We add a diagonal offset term αΔ to the eigenvalue matrix D, in order to parametrize the number of eigenvalues remaining after taking the real part of the square root. Since lower eigenvalues tend to increase the energy, they can be dropped out so that the algorithm spans the eigenspace associated with higher eigenvalues. We chose to parametrize this offset as follows: \(\alpha \in {\mathbb{R}}\) is called the eigenvalue dropout level, a hyperparameter to select the number of eigenvalues remaining from the original coupling matrix K, and Δ > 0 is a diagonal offset matrix. For instance, Δ can be defined as the sum of the off-diagonal terms of the Ising coupling matrix Δii = ΣjiKij∣. The addition of Δ only results in a global offset on the Hamiltonian. The purpose of the Δ offset is to make the matrix in the square root diagonally dominant, thus symmetric positive definite, when α is large and positive. Thus, other definitions of the diagonal offset could be proposed. When α → 0, some lower eigenvalues are dropped out by taking the real part of the square root (see Supplementary Note 3); we show below that this improves the performance of the PRIS. We will specify which definition of Δ is used in our study when α ≠ 0. When choosing this definition of Sqα(D) and operating the PRIS in the large noise limit, we can implement any general Ising model (Eq. (1)) on the PRIS (Eq. (6)).

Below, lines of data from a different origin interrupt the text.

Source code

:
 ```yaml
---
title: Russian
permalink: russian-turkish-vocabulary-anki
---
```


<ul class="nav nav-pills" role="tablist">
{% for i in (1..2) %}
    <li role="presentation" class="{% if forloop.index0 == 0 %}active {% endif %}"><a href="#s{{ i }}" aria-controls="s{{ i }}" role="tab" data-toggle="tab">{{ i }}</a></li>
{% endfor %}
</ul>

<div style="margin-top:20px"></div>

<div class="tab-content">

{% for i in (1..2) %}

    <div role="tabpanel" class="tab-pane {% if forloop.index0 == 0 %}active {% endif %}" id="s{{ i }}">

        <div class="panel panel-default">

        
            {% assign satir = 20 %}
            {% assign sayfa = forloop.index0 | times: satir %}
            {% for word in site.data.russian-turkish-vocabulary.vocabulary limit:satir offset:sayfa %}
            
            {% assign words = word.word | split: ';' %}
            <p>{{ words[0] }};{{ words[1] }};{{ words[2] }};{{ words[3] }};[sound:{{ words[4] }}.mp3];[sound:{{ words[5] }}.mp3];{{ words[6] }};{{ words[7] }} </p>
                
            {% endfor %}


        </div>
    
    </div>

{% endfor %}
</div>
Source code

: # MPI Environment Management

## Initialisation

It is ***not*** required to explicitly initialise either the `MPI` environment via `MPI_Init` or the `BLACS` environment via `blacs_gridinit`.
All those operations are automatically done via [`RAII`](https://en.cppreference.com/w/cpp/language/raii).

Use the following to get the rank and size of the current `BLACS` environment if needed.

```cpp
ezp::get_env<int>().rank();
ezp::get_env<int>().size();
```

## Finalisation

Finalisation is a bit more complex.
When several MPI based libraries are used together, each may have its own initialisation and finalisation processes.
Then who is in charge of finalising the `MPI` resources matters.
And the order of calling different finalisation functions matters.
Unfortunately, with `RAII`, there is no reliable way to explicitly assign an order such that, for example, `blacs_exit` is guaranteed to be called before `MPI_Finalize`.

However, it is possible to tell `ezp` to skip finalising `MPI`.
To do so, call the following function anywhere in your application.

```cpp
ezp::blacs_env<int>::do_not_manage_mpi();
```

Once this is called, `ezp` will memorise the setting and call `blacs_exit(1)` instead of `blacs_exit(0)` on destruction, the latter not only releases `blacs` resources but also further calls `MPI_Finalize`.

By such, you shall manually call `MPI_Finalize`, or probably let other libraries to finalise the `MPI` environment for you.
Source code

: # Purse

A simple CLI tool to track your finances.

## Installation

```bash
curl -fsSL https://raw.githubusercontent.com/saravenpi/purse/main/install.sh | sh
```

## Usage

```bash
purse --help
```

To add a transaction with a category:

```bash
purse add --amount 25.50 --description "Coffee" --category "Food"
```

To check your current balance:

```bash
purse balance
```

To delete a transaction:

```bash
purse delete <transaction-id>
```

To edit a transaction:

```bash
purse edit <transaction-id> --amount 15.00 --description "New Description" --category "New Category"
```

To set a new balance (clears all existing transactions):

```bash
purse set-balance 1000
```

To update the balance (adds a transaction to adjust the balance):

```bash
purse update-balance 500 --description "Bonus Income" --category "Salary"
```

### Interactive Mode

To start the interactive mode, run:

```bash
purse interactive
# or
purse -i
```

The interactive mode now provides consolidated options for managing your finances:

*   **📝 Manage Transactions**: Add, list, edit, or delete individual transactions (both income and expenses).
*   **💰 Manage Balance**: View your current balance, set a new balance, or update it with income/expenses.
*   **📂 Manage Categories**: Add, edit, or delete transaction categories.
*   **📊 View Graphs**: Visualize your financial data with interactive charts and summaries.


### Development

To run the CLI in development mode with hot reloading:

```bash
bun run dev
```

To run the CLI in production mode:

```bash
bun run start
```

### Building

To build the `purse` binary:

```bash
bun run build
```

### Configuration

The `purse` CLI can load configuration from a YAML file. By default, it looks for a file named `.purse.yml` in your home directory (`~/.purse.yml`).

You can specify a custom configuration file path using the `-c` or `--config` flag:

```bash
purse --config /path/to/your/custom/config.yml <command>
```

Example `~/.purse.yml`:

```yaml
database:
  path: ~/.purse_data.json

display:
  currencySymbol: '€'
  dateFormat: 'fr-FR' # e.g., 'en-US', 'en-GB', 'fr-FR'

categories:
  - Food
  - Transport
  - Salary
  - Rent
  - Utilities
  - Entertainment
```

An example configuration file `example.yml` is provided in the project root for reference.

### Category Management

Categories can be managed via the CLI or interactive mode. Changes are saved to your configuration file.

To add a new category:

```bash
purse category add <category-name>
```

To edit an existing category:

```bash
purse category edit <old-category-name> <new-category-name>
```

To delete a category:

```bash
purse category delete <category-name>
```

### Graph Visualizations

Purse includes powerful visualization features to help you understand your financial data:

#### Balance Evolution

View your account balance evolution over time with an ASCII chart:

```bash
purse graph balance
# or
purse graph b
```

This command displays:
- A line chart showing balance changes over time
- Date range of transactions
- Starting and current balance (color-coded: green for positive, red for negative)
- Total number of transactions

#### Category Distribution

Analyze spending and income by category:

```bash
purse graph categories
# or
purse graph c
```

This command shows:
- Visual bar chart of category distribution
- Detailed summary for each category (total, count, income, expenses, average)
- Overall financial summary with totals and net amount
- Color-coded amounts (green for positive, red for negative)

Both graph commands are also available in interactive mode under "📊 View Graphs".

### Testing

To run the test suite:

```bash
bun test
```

It has been noted that by setting Sqα(D) = D (i.e., the linear photonic domain matrix amounts to the Ising coupling matrix 2J = K), the free energy of the system equals the Ising free energy at any finite temperature (up to a factor of 2, thus exhibiting the same ground states) in the particular case of associative memory couplings19 with finite number of patterns and in the thermodynamic limit, thus drastically constraining the number of degrees of freedom on the couplings. This regime of operation is a direct modification of the Hopfield network, an energy-based model where the couplings between neurons is equal to the Ising coupling between spins. The essential difference between the PRIS in the configuration Sqα(D) = D and a Hopfield network is that the former relies on synchronous spin updates (all spins are updated at every step, in this so-called Little network14) while the latter relies on sequential spin updates (a single randomly picked spin is updated at every step). The former is better suited for a photonic implementation with parallel photonic networks.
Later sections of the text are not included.